Noch eine halbe Stunde verging, die Polizei war immer noch nicht da. Sergej und ich warteten fasziniert, wie diese kleine Revolution ausgehen würde.

»Möchten Sie vielleicht einen Rotwein?«, fragte Thomas die Dame.

»Nein, lieber ein Mineralwasser, aber ohne Kohlensäure«, sagte sie.

Da ging die Tür auf, und ein Polizistenpärchen kam herein.
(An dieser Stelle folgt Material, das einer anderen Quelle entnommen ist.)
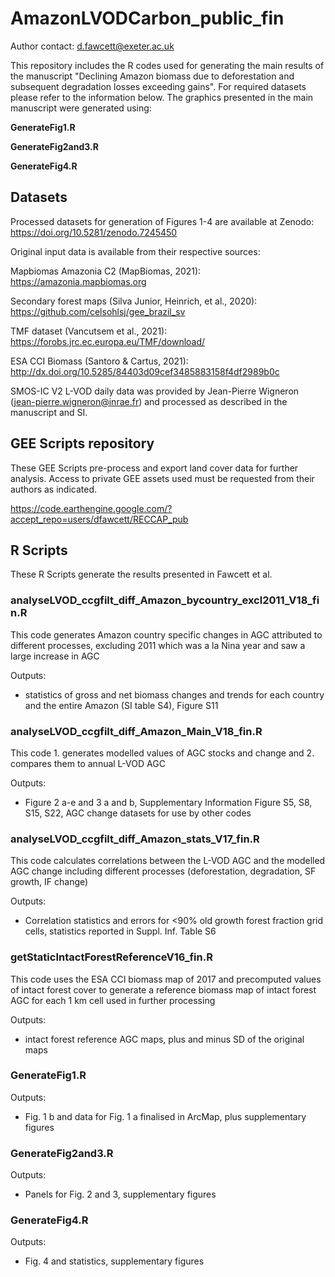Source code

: # AmazonLVODCarbon_public_fin

Author contact: d.fawcett@exeter.ac.uk

This repository includes the R codes used for generating the main results of the manuscript "Declining Amazon biomass due to deforestation and subsequent degradation losses exceeding gains". For required datasets please refer to the information below.
The graphics presented in the main manuscript were generated using:

**GenerateFig1.R**

**GenerateFig2and3.R**

**GenerateFig4.R**

## Datasets

Processed datasets for generation of Figures 1-4 are available at Zenodo: https://doi.org/10.5281/zenodo.7245450

Original input data is available from their respective sources: 

Mapbiomas Amazonia C2 (MapBiomas, 2021): <https://amazonia.mapbiomas.org>

Secondary forest maps (Silva Junior, Heinrich, et al., 2020):
<https://github.com/celsohlsj/gee_brazil_sv>

TMF dataset (Vancutsem et al., 2021): <https://forobs.jrc.ec.europa.eu/TMF/download/>

ESA CCI Biomass (Santoro & Cartus, 2021): 
<http://dx.doi.org/10.5285/84403d09cef3485883158f4df2989b0c> 

SMOS-IC V2 L-VOD daily data was provided by Jean-Pierre Wigneron (jean-pierre.wigneron@inrae.fr) and processed as described in the manuscript and SI.

## GEE Scripts repository

These GEE Scripts pre-process and export land cover data for further analysis. Access to private GEE assets used must be requested from their authors as indicated.

<https://code.earthengine.google.com/?accept_repo=users/dfawcett/RECCAP_pub>

## R Scripts

These R Scripts generate the results presented in Fawcett et al. 

### analyseLVOD_ccgfilt_diff_Amazon_bycountry_excl2011_V18_fin.R
This code generates Amazon country specific changes in AGC attributed to different processes, excluding 2011 which was a la Nina year and saw a large increase in AGC

Outputs:

- statistics of gross and net biomass changes and trends for each country and the entire Amazon (SI table S4), Figure S11


### analyseLVOD_ccgfilt_diff_Amazon_Main_V18_fin.R
This code 1. generates modelled values of AGC stocks and change and 2. compares them to annual L-VOD AGC

Outputs:

- Figure 2 a-e and 3 a and b, Supplementary Information Figure S5, S8, S15, S22, AGC change datasets for use by other codes

### analyseLVOD_ccgfilt_diff_Amazon_stats_V17_fin.R
This code calculates correlations between the L-VOD AGC and the modelled AGC change including different processes (deforestation, degradation, SF growth, IF change)

Outputs:

- Correlation statistics and errors for <90% old growth forest fraction grid cells, statistics reported in Suppl. Inf. Table S6


### getStaticIntactForestReferenceV16_fin.R
This code uses the ESA CCI biomass map of 2017 and precomputed values of intact forest cover to generate a reference biomass map of intact forest AGC for each 1 km cell used in further processing

Outputs:

- intact forest reference AGC maps, plus and minus SD of the original maps

### GenerateFig1.R

Outputs:

- Fig. 1 b and data for Fig. 1 a finalised in ArcMap, plus supplementary figures

### GenerateFig2and3.R

Outputs:

- Panels for Fig. 2 and 3, supplementary figures

### GenerateFig4.R

Outputs:

- Fig. 4 and statistics, supplementary figures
Der weibliche Polizist bezog Stellung an der Tür, der männliche Polizist ging auf Thomas zu.

»Probleme?«, fragte er.

Thomas saß zusammen mit der Dame und dem Rentner Johannes am Tisch und trank einen Schnaps nach dem anderen.

»Entschuldigung, es war ein Fehlalarm«, sagte er zu dem Polizisten.

»Wissen Sie was so ein Einsatz kostet?«, regte sich der Polizist auf. »Und wer zahlt das?«

»Ich werde nichts bezahlen«, brachte sich die Dame wieder ins Gespräch. »Aus Prinzip.«

Der Polizist schimpfte noch ein bisschen, dann verließ er mit seiner Kollegin das Lokal. Die Dame wollte auch gehen.

»Kommen Sie wieder«, sagte Thomas zu ihr.

»Ach, ich weiß nicht so recht, vielleicht im nächsten Jahr«, kokettierte die Dame.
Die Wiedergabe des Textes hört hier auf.